We’ve recently refactored the Equalizer and Collage base library co::base into a separate library and project called Lunchbox. This post has some background on this change.

Why Lunchbox? It’s a basic ‘toolbox’ library for multi-threaded programming. This combined with the famous ‘the free lunch is over’ quote lead to the name Lunchbox.

I’ve decided to do a weekly series of posts where I present one feature/class of Lunchbox which is beyond the basic, well-documented threading primitives provided by STL and boost. Today it’s the turn of the template class Monitor.

The monitor is a higher-level primitive based on a condition variable. Lunchbox also has a Condition class which encapsulates a condition variable and associated lock. If you’re not familiar with condition variables, google it. Smarter people than me have written good articles about them, and the Lunchbox API is pretty straight-forward.

The monitor allows to observe the state of a variable in a blocking fashion. You can think of it as a blocking variable: A monitor has a value which can be incremented, decremented and set. Any thread can wait on the monitor to reach a certain value (waitEQ), to leave a certain value (waitNE), or to reach (waitGE) or undercut (waitNE) a given value. Using a monitor makes the code easier to understand and robust, as compared to using a traditional semaphore or barrier.

In Equalizer I typically use them to monitor a state for synchronization. For example, the pipe initialization needs to wait for the node to be initialized.
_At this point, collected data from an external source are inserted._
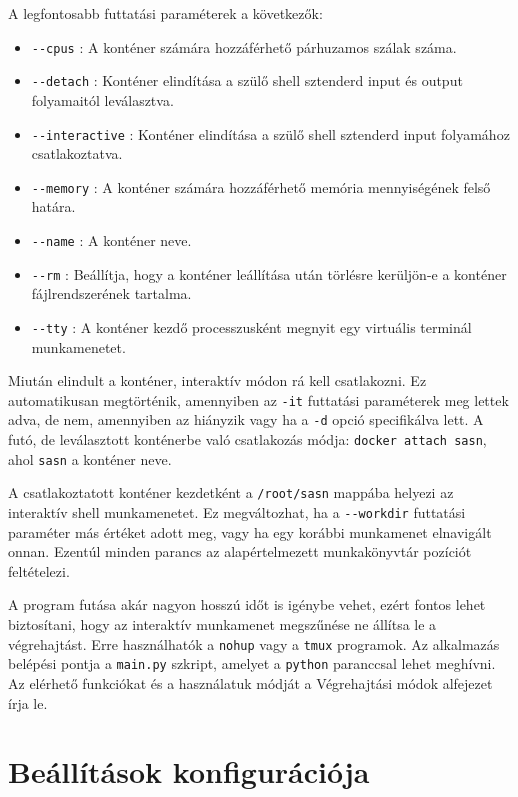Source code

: \documentclass[twoside, 12pt]{report}
\begin{document}
\begin{samepage}
A legfontosabb futtatási paraméterek a következők:

\begin{itemize}[noitemsep]
  \item \verb|--cpus| : A konténer számára hozzáférhető párhuzamos szálak száma.
  \item \verb|--detach| : Konténer elindítása a szülő shell sztenderd input és output folyamaitól leválasztva.
  \item \verb|--interactive| : Konténer elindítása a szülő shell sztenderd input folyamához csatlakoztatva.
  \item \verb|--memory| : A konténer számára hozzáférhető memória mennyiségének felső határa.
  \item \verb|--name| : A konténer neve.
  \item \verb|--rm| : Beállítja, hogy a konténer leállítása után törlésre kerüljön-e a konténer fájlrendszerének tartalma.
  \item \verb|--tty| : A konténer kezdő processzusként megnyit egy virtuális terminál munkamenetet.
\end{itemize}
\end{samepage}

Miután elindult a konténer, interaktív módon rá kell csatlakozni. Ez automatikusan megtörténik, amennyiben az \verb|-it| futtatási paraméterek meg lettek adva, de nem, amennyiben az hiányzik vagy ha a \verb|-d| opció specifikálva lett. A futó, de leválasztott konténerbe való csatlakozás módja: \verb|docker attach sasn|, ahol \verb|sasn| a konténer neve.

A csatlakoztatott konténer kezdetként a \verb|/root/sasn| mappába helyezi az interaktív shell munkamenetet. Ez megváltozhat, ha a \verb|--workdir| futtatási paraméter más értéket adott meg, vagy ha egy korábbi munkamenet elnavigált onnan. Ezentúl minden parancs az alapértelmezett munkakönyvtár pozíciót feltételezi.

A program futása akár nagyon hosszú időt is igénybe vehet, ezért fontos lehet biztosítani, hogy az interaktív munkamenet megszűnése ne állítsa le a végrehajtást. Erre használhatók a \verb|nohup| vagy a \verb|tmux| programok. Az alkalmazás belépési pontja a \verb|main.py| szkript, amelyet a \verb|python| paranccsal lehet meghívni. Az elérhető funkciókat és a használatuk módját a Végrehajtási módok alfejezet írja le.

\section{Beállítások konfigurációja}
\end{document}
Since these tasks are queued and executed in parallel, the pipe thread monitors the node state to pass initialization. The eq::Node has a Monitor< State > which represents its current state (stopped, running, failed, …):

enum State
{
STATE_STOPPED,
STATE_INITIALIZING,
STATE_INIT_FAILED,
STATE_RUNNING,
STATE_FAILED
};
lunchbox::Monitor< State > _state;

This monitor allows to wait on the state to reach a certain value, which is used in Node::waitInitialized to wait for the node thread to finish initialization from the pipe thread:

void Node::waitInitialized() const
{
_state.waitGE( STATE_INIT_FAILED );
}

The node state is advanced after initialization by the node main thread:

_state = initResult ? STATE_RUNNING : STATE_INIT_FAILED;

Similarly, the per-node frame synchronization during rendering is using monitors of frame numbers to synchronize the node main thread and pipe render threads.

Since the monitor is a template class, you can use it with your own data types. Monitors have become an invaluable primitive in Collage and Equalizer for thread synchronization.